Postby John Mason » Thu May 06, 2004 11:59 pm

Hi Visitor again:

Ok, here is a link to a comment by a regular on Epic about one ski balance.

http://www.epicski.com/cgi-bin/ultimate ... 002421;p=3

On this thread you'll see Rusty asking 'why balance on one ski'

You'll also see people that don't think there is any way to add pressure throughout a turn.

You'll see lots of people expressing various opinions in this thread. Do a search on Stance width and you'll see similar lack of common ground.

But, this is the thread I pointed you too last time that you never bothered to read apparently.

I would suppose you are saying people don't have varying opinions on Epic. Weird take. They do over there and don't spend time just bashing people instead of talking about specific ski technique issues. Ok, they do like to bash HH or PMTS over there. But in terms of ski technique discussion it's all over the map over there which is fun and informative. Here the visiting posters often are into bash mode and ad-hom attack mode which is a pretty imature way to discuss ski technique. ('course HH starts it some times going the other way)

Some over there are all into two ski balance. There are other threads there as well arguing that two ski balance is less tiring than one ski balance which is the oppisite of what Lito says. Also, in this thread I referenced you have people saying that one ski balance is not as good in gripping ice which is the oppisite of what Ron LeMasters says in his book and others on Epic say.

Over on this board, since it's a PMTS discussion thread, there is a theme to the technique being discussed as people come here to learn what PMTS teaches. So technique is contrasted to PMTS vs other ways many teach or are coming out of traditional instruction.

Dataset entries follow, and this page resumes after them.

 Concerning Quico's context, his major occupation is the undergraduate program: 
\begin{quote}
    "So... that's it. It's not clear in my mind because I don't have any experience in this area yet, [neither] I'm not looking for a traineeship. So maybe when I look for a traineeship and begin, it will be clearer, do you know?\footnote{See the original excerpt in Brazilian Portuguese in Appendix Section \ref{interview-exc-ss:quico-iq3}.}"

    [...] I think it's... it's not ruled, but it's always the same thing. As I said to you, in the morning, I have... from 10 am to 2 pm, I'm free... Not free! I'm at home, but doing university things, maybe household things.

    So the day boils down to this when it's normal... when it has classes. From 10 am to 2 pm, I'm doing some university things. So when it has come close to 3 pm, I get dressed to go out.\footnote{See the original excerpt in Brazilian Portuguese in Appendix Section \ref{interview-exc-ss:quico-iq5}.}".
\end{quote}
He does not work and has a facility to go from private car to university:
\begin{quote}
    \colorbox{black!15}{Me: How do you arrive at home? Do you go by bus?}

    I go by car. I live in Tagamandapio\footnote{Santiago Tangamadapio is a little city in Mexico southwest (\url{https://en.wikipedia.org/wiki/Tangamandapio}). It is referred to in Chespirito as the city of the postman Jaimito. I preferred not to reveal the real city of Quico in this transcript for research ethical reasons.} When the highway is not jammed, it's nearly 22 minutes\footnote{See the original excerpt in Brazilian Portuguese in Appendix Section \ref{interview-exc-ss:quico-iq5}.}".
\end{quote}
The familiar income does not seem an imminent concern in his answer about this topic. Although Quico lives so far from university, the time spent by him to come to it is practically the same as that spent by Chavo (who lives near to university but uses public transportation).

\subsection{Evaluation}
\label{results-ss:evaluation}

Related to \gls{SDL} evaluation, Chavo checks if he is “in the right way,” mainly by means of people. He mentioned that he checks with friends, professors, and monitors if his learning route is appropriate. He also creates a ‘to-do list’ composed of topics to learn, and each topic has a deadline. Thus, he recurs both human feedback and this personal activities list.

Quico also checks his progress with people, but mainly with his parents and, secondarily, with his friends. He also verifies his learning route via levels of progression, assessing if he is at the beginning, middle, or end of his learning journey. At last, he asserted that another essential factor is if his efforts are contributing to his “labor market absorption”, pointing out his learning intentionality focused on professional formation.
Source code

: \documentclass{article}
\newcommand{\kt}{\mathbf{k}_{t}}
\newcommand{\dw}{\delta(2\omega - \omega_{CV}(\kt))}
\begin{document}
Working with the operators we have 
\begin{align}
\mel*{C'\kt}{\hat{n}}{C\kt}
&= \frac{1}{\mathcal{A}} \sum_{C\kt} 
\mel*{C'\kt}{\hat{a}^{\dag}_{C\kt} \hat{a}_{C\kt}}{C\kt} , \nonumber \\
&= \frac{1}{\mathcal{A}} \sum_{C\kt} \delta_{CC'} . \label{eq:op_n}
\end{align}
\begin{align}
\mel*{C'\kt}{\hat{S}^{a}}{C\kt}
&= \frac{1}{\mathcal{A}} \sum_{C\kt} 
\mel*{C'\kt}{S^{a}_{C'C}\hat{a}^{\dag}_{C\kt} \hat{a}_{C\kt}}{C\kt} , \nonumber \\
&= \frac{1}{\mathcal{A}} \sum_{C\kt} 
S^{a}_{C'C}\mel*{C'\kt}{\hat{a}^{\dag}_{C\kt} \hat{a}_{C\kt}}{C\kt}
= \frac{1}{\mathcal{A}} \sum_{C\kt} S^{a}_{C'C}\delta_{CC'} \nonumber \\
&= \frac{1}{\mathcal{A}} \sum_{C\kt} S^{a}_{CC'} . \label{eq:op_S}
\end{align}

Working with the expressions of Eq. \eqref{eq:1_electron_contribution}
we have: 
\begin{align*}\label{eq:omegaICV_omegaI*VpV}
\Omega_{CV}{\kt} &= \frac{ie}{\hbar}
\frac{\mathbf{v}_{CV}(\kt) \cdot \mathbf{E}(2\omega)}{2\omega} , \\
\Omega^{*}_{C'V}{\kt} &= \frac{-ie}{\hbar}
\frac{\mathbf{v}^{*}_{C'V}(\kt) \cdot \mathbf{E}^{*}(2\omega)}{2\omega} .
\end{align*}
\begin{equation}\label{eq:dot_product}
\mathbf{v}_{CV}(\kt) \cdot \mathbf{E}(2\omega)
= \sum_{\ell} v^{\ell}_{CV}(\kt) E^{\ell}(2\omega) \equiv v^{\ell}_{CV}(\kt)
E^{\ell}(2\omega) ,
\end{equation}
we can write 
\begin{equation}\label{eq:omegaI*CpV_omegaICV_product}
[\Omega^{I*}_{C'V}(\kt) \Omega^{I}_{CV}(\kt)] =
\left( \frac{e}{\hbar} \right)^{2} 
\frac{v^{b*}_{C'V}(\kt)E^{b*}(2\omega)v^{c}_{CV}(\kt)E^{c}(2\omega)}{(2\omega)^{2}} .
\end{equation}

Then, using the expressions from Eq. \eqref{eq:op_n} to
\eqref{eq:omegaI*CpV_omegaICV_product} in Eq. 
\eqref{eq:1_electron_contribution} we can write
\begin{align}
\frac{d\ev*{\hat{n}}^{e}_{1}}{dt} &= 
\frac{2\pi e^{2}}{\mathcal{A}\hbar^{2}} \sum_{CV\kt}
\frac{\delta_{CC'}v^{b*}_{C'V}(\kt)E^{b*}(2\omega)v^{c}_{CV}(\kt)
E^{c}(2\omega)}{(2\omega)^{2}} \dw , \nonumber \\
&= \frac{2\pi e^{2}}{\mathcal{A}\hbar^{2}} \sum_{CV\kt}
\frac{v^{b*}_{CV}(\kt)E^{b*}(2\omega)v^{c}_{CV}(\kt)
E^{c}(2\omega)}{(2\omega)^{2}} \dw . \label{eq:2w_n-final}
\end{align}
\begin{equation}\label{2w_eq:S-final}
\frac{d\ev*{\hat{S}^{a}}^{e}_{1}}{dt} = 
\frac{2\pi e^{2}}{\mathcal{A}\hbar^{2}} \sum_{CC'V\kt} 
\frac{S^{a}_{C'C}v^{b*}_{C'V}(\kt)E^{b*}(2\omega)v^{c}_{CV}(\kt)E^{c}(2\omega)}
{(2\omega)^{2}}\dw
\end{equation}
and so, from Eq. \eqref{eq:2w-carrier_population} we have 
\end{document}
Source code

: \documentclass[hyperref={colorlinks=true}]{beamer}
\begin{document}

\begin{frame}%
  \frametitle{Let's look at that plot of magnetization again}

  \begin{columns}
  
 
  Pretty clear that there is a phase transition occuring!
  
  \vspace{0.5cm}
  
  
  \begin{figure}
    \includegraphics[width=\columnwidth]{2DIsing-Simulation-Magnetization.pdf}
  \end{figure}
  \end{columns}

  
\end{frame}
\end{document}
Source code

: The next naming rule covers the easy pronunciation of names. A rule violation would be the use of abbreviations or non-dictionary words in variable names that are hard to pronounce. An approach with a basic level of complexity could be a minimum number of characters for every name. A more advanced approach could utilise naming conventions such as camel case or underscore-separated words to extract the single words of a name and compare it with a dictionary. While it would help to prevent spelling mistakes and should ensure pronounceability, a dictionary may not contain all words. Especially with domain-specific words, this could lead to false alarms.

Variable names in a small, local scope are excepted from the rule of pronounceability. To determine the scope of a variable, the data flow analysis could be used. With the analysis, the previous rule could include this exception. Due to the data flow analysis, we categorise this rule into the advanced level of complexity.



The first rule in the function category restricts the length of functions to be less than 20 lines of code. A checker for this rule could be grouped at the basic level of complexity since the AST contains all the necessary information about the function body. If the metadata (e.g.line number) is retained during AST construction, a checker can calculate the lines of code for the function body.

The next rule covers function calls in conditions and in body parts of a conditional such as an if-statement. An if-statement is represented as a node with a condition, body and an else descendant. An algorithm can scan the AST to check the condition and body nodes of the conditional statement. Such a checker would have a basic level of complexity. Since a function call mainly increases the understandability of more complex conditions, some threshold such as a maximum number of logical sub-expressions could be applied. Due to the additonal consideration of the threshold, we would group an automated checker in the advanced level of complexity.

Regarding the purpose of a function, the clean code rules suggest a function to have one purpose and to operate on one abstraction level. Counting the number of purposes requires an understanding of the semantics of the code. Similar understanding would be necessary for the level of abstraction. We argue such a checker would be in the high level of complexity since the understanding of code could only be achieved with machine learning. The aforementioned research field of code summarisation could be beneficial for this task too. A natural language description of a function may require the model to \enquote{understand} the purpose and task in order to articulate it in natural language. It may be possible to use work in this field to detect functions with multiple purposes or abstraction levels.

I think you have an issue because you percieve HH commenting on all instructors. I've never heard him talk that way. He is just talking about most instructors. From the discussions on Epic you will definately get the impression like the level TTS progression I posted the link to and the Lito HH talk, that ski instruction is still focused on methods of turning that are not the same as the phantom turn or what lito describes as Phantom edging. In most ski instruction edging is done by pointing the knees in. This is a different movement pattern with different results.

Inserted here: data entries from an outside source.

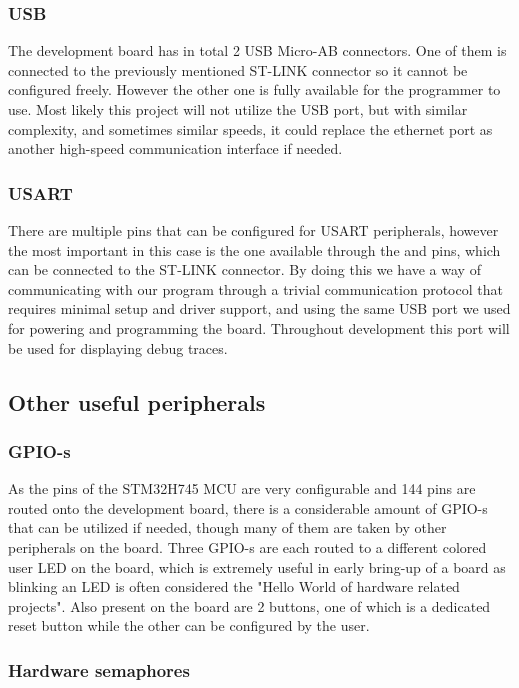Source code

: \subsubsection{USB}

The development board has in total 2 USB Micro-AB connectors. One of them is connected to the previously mentioned ST-LINK connector so it cannot be configured freely. However the other one is fully available for the programmer to use. Most likely this project will not utilize the USB port, but with similar complexity, and sometimes similar speeds, it could replace the ethernet port as another high-speed communication interface if needed.

\subsubsection{USART}

There are multiple pins that can be configured for USART peripherals, however the most important in this case is the one available through the  and  pins, which can be connected to the ST-LINK connector. By doing this we have a way of communicating with our program through a trivial communication protocol that requires minimal setup and driver support, and using the same USB port we used for powering and programming the board. Throughout development this port will be used for displaying debug traces.

\subsection{Other useful peripherals}

\subsubsection{GPIO-s}

As the pins of the STM32H745 MCU are very configurable and 144 pins are routed onto the development board, there is a considerable amount of GPIO-s that can be utilized if needed, though many of them are taken by other peripherals on the board. Three GPIO-s are each routed to a different colored user LED on the board, which is extremely useful in early bring-up of a board as blinking an LED is often considered the "Hello World of hardware related projects". Also present on the board are 2 buttons, one of which is a dedicated reset button while the other can be configured by the user.

\subsubsection{Hardware semaphores}


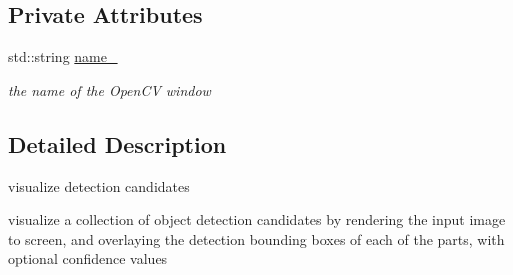 \subsection*{\-Private \-Attributes}
\begin{DoxyCompactItemize}
\item 
std\-::string \hyperlink{classVisualize_a1407427a175d3a6098df7c300c27bd0d}{name\-\_\-}
\begin{DoxyCompactList}\small\item\em the name of the \-Open\-C\-V window \end{DoxyCompactList}\end{DoxyCompactItemize}


\subsection{\-Detailed \-Description}
visualize detection candidates 

visualize a collection of object detection candidates by rendering the input image to screen, and overlaying the detection bounding boxes of each of the parts, with optional confidence values 

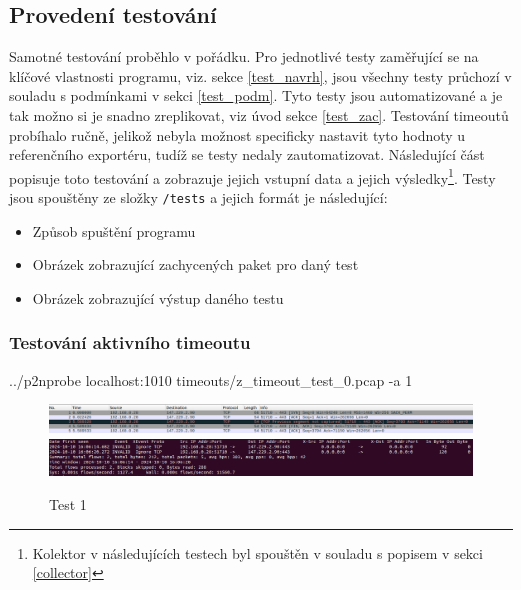 \documentclass[11pt, a4paper, hidelinks]{article}[08.10.2023]
\begin{document}
    \subsection{Provedení testování}
    Samotné testování proběhlo v pořádku. Pro jednotlivé testy zaměřující se na klíčové vlastnosti programu, viz. sekce  \ref{test_navrh}, jsou všechny testy průchozí v souladu s podmínkami v sekci \ref{test_podm}. Tyto testy jsou automatizované a  je tak možno si je snadno zreplikovat, viz úvod sekce \ref{test_zac}. Testování timeoutů probíhalo ručně, jelikož nebyla možnost specificky nastavit tyto hodnoty u referenčního exportéru, tudíž se testy nedaly zautomatizovat. Následující část popisuje toto testování a zobrazuje jejich vstupní data a jejich výsledky\footnote{Kolektor v následujících testech byl spouštěn v souladu s popisem v sekci \ref{collector}}. Testy jsou spouštěny ze složky \texttt{/tests} a jejich formát je následující: 
    \begin{itemize}
        \item{Způsob spuštění programu}
        \item{Obrázek zobrazující zachycených paket pro daný test}
        \item{Obrázek zobrazující výstup daného testu}
    \end{itemize}

    \subsubsection{Testování aktivního timeoutu}

    \begin{center}
        ../p2nprobe localhost:1010 timeouts/z\_timeout\_test\_0.pcap -a 1
    \end{center}
    \vspace{1cm}
    \begin{figure}[H]
        \centering
        \includegraphics[width=1\linewidth]{pictures/test_1_data.png}
        \includegraphics[width=1\linewidth]{pictures/test_1_res.png}
        \caption{Test 1}
    \end{figure}
\end{document}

The more I see and discuss things with various instructors the more the uniqueness of PMTS from most instruction comes out. Bob Barnes describes an accurate weighted release in his couple of year old post of the "perfect turn". But, most on Epic are saying, like the thread I linked to, use inside leg steering or pointing the knees.

All of these methods will make the skis turn. I've played with them all. I like Bob Barnes perfect turn, Lito's soft release, and HH's weighted release movement pattern descriptions the best. They appear to me, in the reading of these moves, to be the same. Bob has some differences from what I read in his comments on shaping the turn, the the major move is the same. Lito and HH describe shaping the turn in the same way.

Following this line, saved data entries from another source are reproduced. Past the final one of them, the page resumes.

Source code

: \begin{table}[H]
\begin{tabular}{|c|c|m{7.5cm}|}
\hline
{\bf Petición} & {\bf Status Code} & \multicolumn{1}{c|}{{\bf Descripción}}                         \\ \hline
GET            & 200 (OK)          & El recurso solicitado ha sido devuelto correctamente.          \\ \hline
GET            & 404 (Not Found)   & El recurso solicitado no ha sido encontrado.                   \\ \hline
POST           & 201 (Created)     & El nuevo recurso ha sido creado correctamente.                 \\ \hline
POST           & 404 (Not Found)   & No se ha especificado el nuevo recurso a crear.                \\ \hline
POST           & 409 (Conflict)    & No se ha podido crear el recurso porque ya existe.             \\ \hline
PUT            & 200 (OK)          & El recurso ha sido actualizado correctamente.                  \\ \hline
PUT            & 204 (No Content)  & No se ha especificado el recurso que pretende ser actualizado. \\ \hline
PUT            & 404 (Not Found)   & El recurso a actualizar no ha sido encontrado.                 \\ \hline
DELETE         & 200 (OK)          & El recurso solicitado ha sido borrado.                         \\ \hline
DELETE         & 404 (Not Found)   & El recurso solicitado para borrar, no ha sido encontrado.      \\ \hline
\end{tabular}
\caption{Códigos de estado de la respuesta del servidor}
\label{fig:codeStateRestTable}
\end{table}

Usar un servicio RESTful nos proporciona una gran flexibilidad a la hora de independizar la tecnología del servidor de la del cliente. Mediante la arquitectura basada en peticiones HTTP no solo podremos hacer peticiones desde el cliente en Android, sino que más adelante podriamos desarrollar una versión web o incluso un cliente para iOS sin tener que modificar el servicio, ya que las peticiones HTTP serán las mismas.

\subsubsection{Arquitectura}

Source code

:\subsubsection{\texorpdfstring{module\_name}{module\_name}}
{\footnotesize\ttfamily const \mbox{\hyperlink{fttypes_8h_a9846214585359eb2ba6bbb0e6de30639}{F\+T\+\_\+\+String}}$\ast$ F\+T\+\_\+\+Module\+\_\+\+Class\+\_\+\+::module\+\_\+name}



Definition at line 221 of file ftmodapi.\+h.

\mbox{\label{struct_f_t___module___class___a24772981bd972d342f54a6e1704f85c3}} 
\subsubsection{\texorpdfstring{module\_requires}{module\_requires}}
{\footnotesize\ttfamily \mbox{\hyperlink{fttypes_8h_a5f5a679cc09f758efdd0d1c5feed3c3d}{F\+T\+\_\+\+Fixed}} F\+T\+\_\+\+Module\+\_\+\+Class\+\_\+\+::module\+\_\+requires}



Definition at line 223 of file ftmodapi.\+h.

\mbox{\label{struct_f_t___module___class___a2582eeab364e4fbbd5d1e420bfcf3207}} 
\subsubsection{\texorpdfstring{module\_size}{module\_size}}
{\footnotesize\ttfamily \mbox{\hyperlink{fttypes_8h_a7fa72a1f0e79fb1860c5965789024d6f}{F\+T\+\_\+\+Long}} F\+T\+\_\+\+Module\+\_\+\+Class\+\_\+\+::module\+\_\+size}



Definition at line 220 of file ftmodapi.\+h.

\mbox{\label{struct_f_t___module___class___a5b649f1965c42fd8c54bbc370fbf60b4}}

Once you get down to it, the views on the best way to make a ski turn for most efficient skiing is what people want to learn.

I've got 1 hour to pack and hit the airport to fly to a-basin.

Have a nice night all. Come join us at a-basin. I'll be on FRS 11:21 if you want to ski some turns and share ideas. I'll have my nice 3ccd video camera so we can post some video here as well as a fun "little" digital camera.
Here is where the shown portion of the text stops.